When you define colors in LaTeX via one of the color models ``gray``, ``cmyk``,
``rgb``, ``RGB``, ``hsb``, then PyX will use the corresponding values (one to
four real numbers). In case you use any of the ``named`` colors in LaTeX, PyX
will use the corresponding predefined color (see module ``color`` and the color
table at the end of the manual). The additional LaTeX color model ``pyx`` allows
to use a PyX color expression, such as ``color.cmyk(0,0,0,0)`` directly in
LaTeX. It is passed to PyX.

When importing Encapsulated PostScript files (``eps`` files) PyX will rotate,
scale and clip your file like you expect it. Other graphic formats can not be
imported via the graphics package at the moment.

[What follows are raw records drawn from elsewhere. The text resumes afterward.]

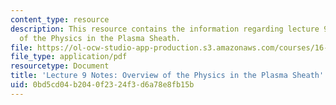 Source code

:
 ```yaml
---
content_type: resource
description: This resource contains the information regarding lecture 9 notes overview
  of the Physics in the Plasma Sheath.
file: https://ol-ocw-studio-app-production.s3.amazonaws.com/courses/16-522-space-propulsion-spring-2015/0bd5cd04b2040f2324f3d6a78e8fb15b_MIT16_522S15_Lecture9.pdf
file_type: application/pdf
resourcetype: Document
title: 'Lecture 9 Notes: Overview of the Physics in the Plasma Sheath'
uid: 0bd5cd04-b204-0f23-24f3-d6a78e8fb15b
---
```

For reference purpose, the following specials can be handled by PyX at the
moment:

``PyX:color_begin (model) (spec)``
   starts a color. ``(model)`` is one of ``gray``, ``cmyk``, ``rgb``, ``hsb``,
   ``texnamed``, or ``pyxcolor``. ``(spec)`` depends on the model: a name or some
   numbers

``PyX:color_end``
   ends a color.

``PyX:epsinclude file= llx= lly= urx= ury= width= height= clip=0/1``
   includes an Encapsulated PostScript file (``eps`` files). The values of ``llx``
   to ``ury`` are in the files' coordinate system and specify the part of the
   graphics that should become the specified ``width`` and ``height`` in the
   outcome. The graphics may be clipped. The last three parameters are optional.

``PyX:scale_begin (x) (y)``
   begins scaling from the current point.

``PyX:scale_end``
   ends scaling.

``PyX:rotate_begin (angle)``
   begins rotation around the current point.

``PyX:rotate_end``
   ends rotation.


.. _config:

.. _pyxrc:

Configuration
=============

While the PyX configuration technically has nothing to do with the text module,
we mention it here as part of the text module since its main purpose is the
configuration of various aspects related to the typesetting of text.

PyX comes with reasonable defaults which should work out of the box on most TeX
installations. The default values are defined in the PyX source code itself and
are repeated in the system-wide config file in INI file format located at
``pyx/data/pyxrc``. This file also contains a description of each of the listed
config values and is read at PyX startup. Thus the system-wide configuration
can be adjusted by editing this file.

In addition, a user-specific configuration can be setup by a ``~/.pyxrc`` on
unix-like Systems (including OS X) or ``pyxrc`` in the directory defined by the
environment variable ``APPDATA`` on MS Windows. This user-specific
configuration will overwrite the system-wide settings.

Yet another configuration can be set by the environment variable ``PYXRC``. The
given file will is loaded on top of the configuration defined in the previous
steps.


.. _texipc:

TeX ipc mode
------------

For output generation of typeset text and to calculate the positions of markers
(see :meth:`textbox_pt.marker`) the DVI output of the TeX interpreter must be
read. In contrast, the text extent (:attr:`textbox_pt.left`,
:attr:`textbox_pt.right`, :attr:`textbox_pt.width`, :attr:`textbox_pt.height`,
:attr:`textbox_pt.depth`) is available without accessing the DVI output, as the
TeX interpreter is instructed by PyX to output it to stdout, which is read and
analysed at the typesetting step immediately.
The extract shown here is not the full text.